Importa poco donde pasemos el resto de nuestro días. No
serán muchos. La noche del Indio promete ser oscura. Ni siquiera una simple
estrella revolotea en su horizonte. Vientos de voz triste se lamentan en la
distancia. Un triste destino parece estar en el camino del Hombre Rojo, y donde
quiera escuchará los pasos que se aproximan de su cruel destructor y se prepara
impasiblemente a enfrentar su destino, como hace el antílope herido que escucha
los próximos pasos del cazador.
Una pocas lunas más, unos pocos inviernos más, y ninguno de
los descendientes de los poderosos espíritus que alguna vez se movían por esta
amplia tierra o vivían en hogares felices, protegidos por el Gran Espíritu,
permanecerán para llorar sobre las tumbas de un pueblo que una vez fue más
poderoso y con más esperanzas que el suyo.
Pero, ¿por qué debo llorar sobre el destino a tiempo de mi
pueblo? Tribus siguen a tribus, y naciones siguen naciones, como las olas del
mar. Es el órden de la naturaleza, y lamentarse es inútil. Su momento de
decadencia puede estar distante, pero seguramente llegará, porque aún el Hombre
Blanco cuyo Dios caminó y habló con él como amigo a otro, no puede estar exonerado
del destino común. Puede que seamos hermanos, después de todo. Veremos.
Estudiaremos su proposición y cuando hayamos decidido, se lo
haremos saber. Pero, si la aceptamos, yo aquí y ahora pongo esta condición, que
no se nos niegue el privilegio, sin molestarnos, de visitar en cualquier
momento las tumbas de nuestros ancestros, amigos, e hijos. Cada parte de este
suelo es sagrado en la consideración de mi pueblo. Cada ladera, cada valle,
cada pradera y huerto, ha sido consagrado por algún triste o feliz evento en
días hace tiempo desaparecidos.
Aún las rocas, que parecen ser mudas y muertas ya que se
tuestan en sol a lo largo de la costa silenciosa, llenas con memorias de
eventos excitantes conectados con las vidas de mi gente, y el mismo polvo sobre
el cual ustedes se encuentran responde con más amor a sus pisadas que a las
suyas, debido a que ha sido enriquecido por la sangre de nuestros antepasados,
y nuestros pies desnudos son conscientes del toque simpatético.
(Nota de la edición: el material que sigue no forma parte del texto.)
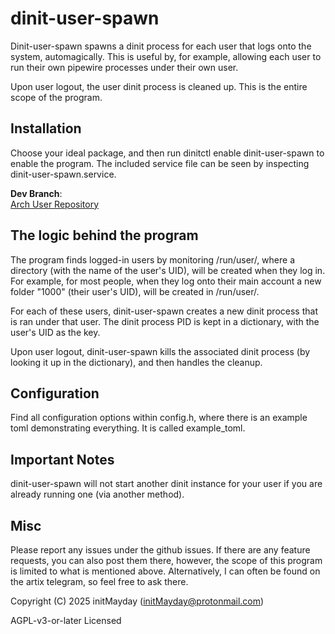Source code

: # dinit-user-spawn

Dinit-user-spawn spawns a dinit process for each user that logs onto the system, automagically. This is useful by, for example, allowing each user to run their own pipewire processes under their own user.

Upon user logout, the user dinit process is cleaned up. This is the entire scope of the program.

## Installation
Choose your ideal package, and then run dinitctl enable dinit-user-spawn to enable the program. The included service file can be seen by inspecting dinit-user-spawn.service.

**Dev Branch**:  
[Arch User Repository](https://aur.archlinux.org/packages/dinit-user-spawn-dev-git)

## The logic behind the program
The program finds logged-in users by monitoring /run/user/, where a directory (with the name of the user's UID), will be created when they log in. For example, for most people, when they log onto their main account a new folder "1000" (their user's UID), will be created in /run/user/.

For each of these users, dinit-user-spawn creates a new dinit process that is ran under that user. The dinit process PID is kept in a dictionary, with the user's UID as the key.

Upon user logout, dinit-user-spawn kills the associated dinit process (by looking it up in the dictionary), and then handles the cleanup.

## Configuration
Find all configuration options within config.h, where there is an example toml demonstrating everything. It is called example_toml.

## Important Notes
dinit-user-spawn will not start another dinit instance for your user if you are already running one (via another method).

## Misc
Please report any issues under the github issues. If there are any feature requests, you can also post them there, however, the scope of this program is limited to what is mentioned above. Alternatively, I can often be found on the artix telegram, so feel free to ask there.

Copyright (C) 2025 initMayday (initMayday@protonmail.com)

AGPL-v3-or-later Licensed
Nuestros
difuntos, bravos, amadas madres, alegres y felices doncellas, y aún los niños
que vivieron aquí y se regocijaron aquí por una breve estación, amarán estas
soledades sombrías y, durante la caída de la tarde, ellos recibirán a los
tenebrosos espíritus que regresan.
Y, cuando el último Hombre Rojo haya perecido, y la memoria
de mi tribu se haya convertido en un mito entre el Hombre Blanco, estas playas
estarán repletas de los muertos invisibles de mi tribu, y cuando los hijos de
sus hijos se crean solos en el campo, la tienda, el taller, en la carretera, o
en el silencio de los bosques sin senderos, ellos no estarán solos. En toda la
tierra no hay lugar dedicado a la soledad. En la noche, cuando las calles de
sus ciudades y pueblos están silenciosas y ustedes creen que están desiertas,
ellas estarán atestadas con los huéspedes que regresan y que una vez las
llenaban y que todavía aman esta hermosa tierra. El Hombre Blanco nunca estará
solo.
Que él sea justo y trate amablemente a mi gente, porque los
muertos no son impotentes.
¿Muertos, dije? No hay muerte, solamente un cambio de mundos.
¿Muertos, dije? No hay muerte, solamente un cambio de mundos.